With increased competition from Amazon, Apple (NASDAQ:AAPL), and others, the company needs to develop/enhance services to maintain its edge or find even more ways to cut back on expenses.
Instead of focusing solely on improving overall user experience, Netflix has opted to increase its subscriber base in other parts of the world. While expansion into other markets should definitely help improve its bottom line, the company should also find ways to keep current customers from moving to other online streaming services.
In a recent study, published by NPD, more and more people have turned to cable companies to download media. Ultimately, as cable companies continue to offer increased movie and television selections, some customers may decide to cancel paid subscriptions to services like Netflix if the company can't compete by offering better media selections. Even a small loss in subscribership at this point could prove fatal to Netflix.
But with improvements to its Android app UI (User Interface), perhaps the company hopes more people will stream media through their mobile phone in addition to streaming through their televisions.
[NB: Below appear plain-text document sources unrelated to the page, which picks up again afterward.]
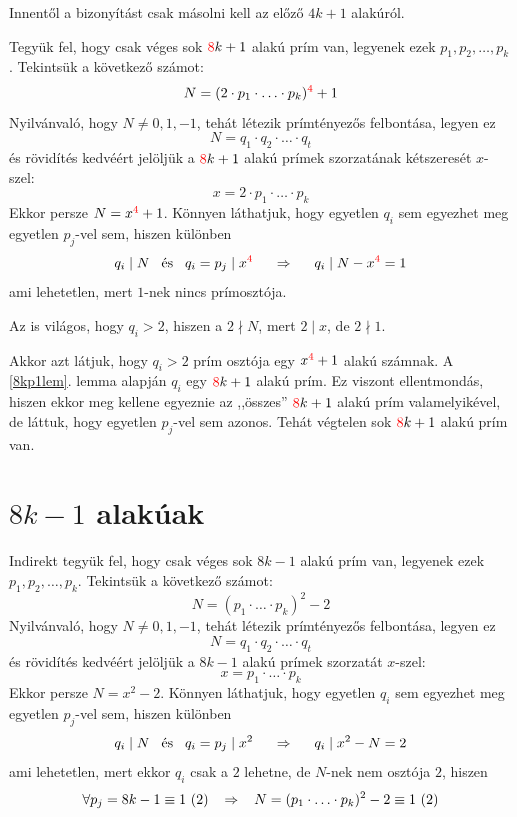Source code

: \documentclass[12pt]{book}
\theoremstyle{plain} %
\theoremstyle{definition} %
\theoremstyle{remark}
\numberwithin{equation}{section}  %
\begin{document}
	Innentől a bizonyítást csak másolni kell az előző $4k+1$ alakúról.
	
	Tegyük fel, hogy csak véges sok $\color{red}8\color{black}k+1$ alakú prím van, legyenek ezek $p_1,p_2,\ldots,p_k$. Tekintsük a következő számot:
	\[ N = (2\cdot p_1\cdot \ldots \cdot p_k)^{\color{red}4} + 1  \]
	Nyilvánvaló, hogy $N\neq 0,1,-1$, tehát létezik prímtényezős felbontása, legyen ez
	\[ N = q_1\cdot q_2\cdot \ldots \cdot q_t  \]
	és rövidítés kedvéért jelöljük a $\color{red}8\color{black}k+1$ alakú prímek szorzatának kétszeresét $x$-szel:
	\[ x = 2\cdot p_1\cdot \ldots \cdot p_k   \]
	Ekkor persze $N=x^{\color{red} 4}+1$. Könnyen láthatjuk, hogy egyetlen $q_i$ sem egyezhet meg egyetlen $p_j$-vel sem, hiszen különben
	\[ q_i \mid N \hspace{3mm} \text{és} \hspace{3mm} q_i=p_j\mid x^{\color{red}4} \hspace{5mm} \Rightarrow \hspace{5mm} q_i\mid N-x^{\color{red}4}=1  \]
	ami lehetetlen, mert $1$-nek nincs prímosztója.
	
	Az is világos, hogy $q_i>2$, hiszen a $2\nmid N$, mert $2\mid x$, de $2\nmid 1$.
	
	Akkor azt látjuk, hogy $q_i>2$ prím osztója egy $x^{\color{red}4}+1$ alakú számnak. A \ref{8kp1lem}. lemma alapján $q_i$ egy $\color{red}8\color{black}k+1$ alakú prím. Ez viszont ellentmondás, hiszen ekkor meg kellene egyeznie az ,,összes'' $\color{red}8\color{black}k+1$  alakú prím valamelyikével, de láttuk, hogy egyetlen $p_j$-vel sem azonos. Tehát végtelen sok $\color{red}8\color{black}k+1$ alakú prím van.
	
	\section{$8k-1$ alakúak}
	
	Indirekt tegyük fel, hogy csak véges sok $8k-1$ alakú prím van, legyenek ezek $p_1,p_2,\ldots,p_k$. Tekintsük a következő számot:
	\[ N = (p_1\cdot \ldots \cdot p_k)^{2} - 2  \]
	Nyilvánvaló, hogy $N\neq 0,1,-1$, tehát létezik prímtényezős felbontása, legyen ez
	\[ N = q_1\cdot q_2\cdot \ldots \cdot q_t  \]
	és rövidítés kedvéért jelöljük a $8k-1$ alakú prímek szorzatát $x$-szel:
	\[ x = p_1\cdot \ldots \cdot p_k   \]
	Ekkor persze $N=x^{2}-2$. Könnyen láthatjuk, hogy egyetlen $q_i$ sem egyezhet meg egyetlen $p_j$-vel sem, hiszen különben
	\[ q_i \mid N \hspace{3mm} \text{és} \hspace{3mm} q_i=p_j\mid x^{2} \hspace{5mm} \Rightarrow \hspace{5mm} q_i\mid x^{2}-N=2  \]
	ami lehetetlen, mert ekkor $q_i$ csak a $2$ lehetne, de $N$-nek nem osztója $2$, hiszen
	\[ \forall p_j = 8k-1 \equiv 1\ (2) \hspace{3mm} \Rightarrow \hspace{3mm} N = (p_1\cdot \ldots \cdot p_k)^2 - 2 \equiv 1\ (2)  \]
	
\end{document}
Similar to the Android app for tablets, users can easily access movie details, and navigate through the site to choose and download media. Unfortunately, these improvements may prove too late as some cable outlets have already started streaming media through their websites and provide apps for mobile device streaming as well.
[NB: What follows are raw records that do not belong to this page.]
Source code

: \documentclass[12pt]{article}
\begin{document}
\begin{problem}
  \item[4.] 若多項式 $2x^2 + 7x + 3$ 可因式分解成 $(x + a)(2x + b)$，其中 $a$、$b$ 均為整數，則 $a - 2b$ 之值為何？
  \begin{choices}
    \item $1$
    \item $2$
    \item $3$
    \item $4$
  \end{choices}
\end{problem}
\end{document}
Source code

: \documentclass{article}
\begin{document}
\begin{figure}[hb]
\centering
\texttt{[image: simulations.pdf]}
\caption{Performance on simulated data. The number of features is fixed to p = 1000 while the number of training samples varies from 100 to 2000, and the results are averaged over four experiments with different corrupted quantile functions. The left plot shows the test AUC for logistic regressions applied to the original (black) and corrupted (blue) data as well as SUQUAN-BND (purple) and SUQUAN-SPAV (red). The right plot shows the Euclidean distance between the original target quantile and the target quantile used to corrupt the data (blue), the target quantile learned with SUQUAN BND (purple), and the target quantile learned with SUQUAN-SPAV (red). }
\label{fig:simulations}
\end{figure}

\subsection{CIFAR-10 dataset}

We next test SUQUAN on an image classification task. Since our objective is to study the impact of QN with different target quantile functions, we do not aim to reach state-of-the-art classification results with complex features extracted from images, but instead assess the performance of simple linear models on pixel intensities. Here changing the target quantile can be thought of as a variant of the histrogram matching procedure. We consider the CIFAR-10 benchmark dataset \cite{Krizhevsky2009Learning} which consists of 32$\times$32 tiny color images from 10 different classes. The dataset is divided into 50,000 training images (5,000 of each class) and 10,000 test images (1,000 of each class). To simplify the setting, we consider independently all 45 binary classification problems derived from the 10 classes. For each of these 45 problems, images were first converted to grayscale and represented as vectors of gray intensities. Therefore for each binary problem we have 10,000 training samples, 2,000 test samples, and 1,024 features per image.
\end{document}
To add fuel to this fire, TiVo (NASDAQ:TIVO) has designed a device that allows people to stream recorded television shows through computers, tablets, and smartphones. And, as more and more cable companies move to the cloud, they too will start offering movie and television streaming options. Some cable companies, including Comcast, plan to start streaming video games starting as early as 2014. This could pull even more Netflix customers away in the long run, as Netflix doesn't stream this type of media.
Putting more into research and development may or may not help the company at this point. During 2011, Netflix spent $259.03 million in R&D projects; sales and revenue totaled $3.2 billion. While this is impressive, maintaining sales and revenues numbers like these will be a challenge going forward.
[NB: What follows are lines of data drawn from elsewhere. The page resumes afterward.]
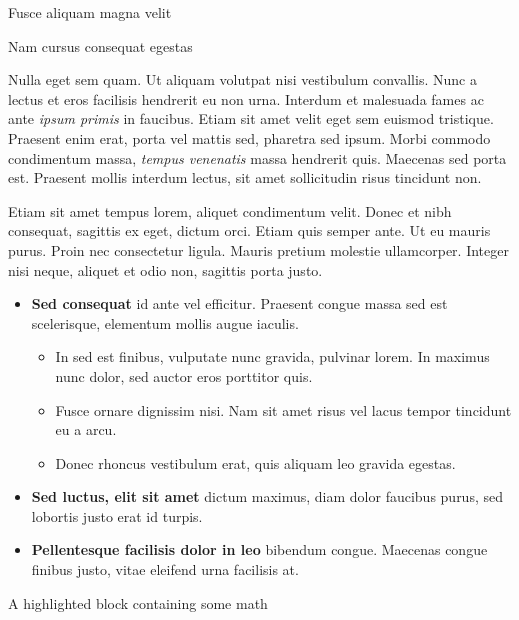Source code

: \documentclass[final]{beamer}
\newlength{\colwidth}
\begin{document}
\begin{frame}[t,fragile]
\begin{columns}[t]
\begin{column}{\colwidth}
\begin{block}{Fusce aliquam magna velit}
  \end{block}

  \begin{block}{Nam cursus consequat egestas}

    Nulla eget sem quam. Ut aliquam volutpat nisi vestibulum convallis. Nunc a
    lectus et eros facilisis hendrerit eu non urna. Interdum et malesuada fames
    ac ante \textit{ipsum primis} in faucibus. Etiam sit amet velit eget sem
    euismod tristique. Praesent enim erat, porta vel mattis sed, pharetra sed
    ipsum. Morbi commodo condimentum massa, \textit{tempus venenatis} massa
    hendrerit quis. Maecenas sed porta est. Praesent mollis interdum lectus,
    sit amet sollicitudin risus tincidunt non.

    Etiam sit amet tempus lorem, aliquet condimentum velit. Donec et nibh
    consequat, sagittis ex eget, dictum orci. Etiam quis semper ante. Ut eu
    mauris purus. Proin nec consectetur ligula. Mauris pretium molestie
    ullamcorper. Integer nisi neque, aliquet et odio non, sagittis porta justo.

    \begin{itemize}
      \item \textbf{Sed consequat} id ante vel efficitur. Praesent congue massa
        sed est scelerisque, elementum mollis augue iaculis.
        \begin{itemize}
          \item In sed est finibus, vulputate
            nunc gravida, pulvinar lorem. In maximus nunc dolor, sed auctor eros
            porttitor quis.
          \item Fusce ornare dignissim nisi. Nam sit amet risus vel lacus
            tempor tincidunt eu a arcu.
          \item Donec rhoncus vestibulum erat, quis aliquam leo
            gravida egestas.
        \end{itemize}
      \item \textbf{Sed luctus, elit sit amet} dictum maximus, diam dolor
        faucibus purus, sed lobortis justo erat id turpis.
      \item \textbf{Pellentesque facilisis dolor in leo} bibendum congue.
        Maecenas congue finibus justo, vitae eleifend urna facilisis at.
    \end{itemize}

  \end{block}

  
  \begin{exampleblock}{A highlighted block containing some math}


\end{exampleblock}
\end{column}
\end{columns}
\end{frame}
\end{document}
Staying on top, especially in a rapidly changing business as online sales, remains a challenge for Netflix. With increased competition from Verizon (NYSE:VZ) (pairing with Redbox, owned by Coinstar (NASDAQ:CSTR) to stream movies by early 2014 or sooner), Apple, and Amazon, Netflix may have to step aside. Early signs of this include failure to secure movie licensing deals with large Hollywood studios, decreasing catalog of popular movies and television shows, and attempts to improve the website's UI that are gaining attention, but may not mean much to customers that prefer watching media on a large screen or those with shared data plans for mobile devices.
With a simple premise - allow customers to download unlimited streaming media - it would be impossible for most companies to remain number one forever. Other companies that provide online streaming services have additional outlets in which to earn revenue - Netflix does not.
Reducing operating costs and increasing the volume of popular movies and television programming seem the best options going forward if the company wants to maintain or grow its subscriber base. The company may also need to start streaming new types of content including video games. In the end, expanding into new territories, offering new types of online content, and continuing to cut operational costs could provide the company with the strength needed to hold onto its position going into 2014.
Disclosure: I have no positions in any stocks mentioned, and no plans to initiate any positions within the next 72 hours. I wrote this article myself, and it expresses my own opinions. I am not receiving compensation for it (other than from Seeking Alpha). I have no business relationship with any company whose stock is mentioned in this article.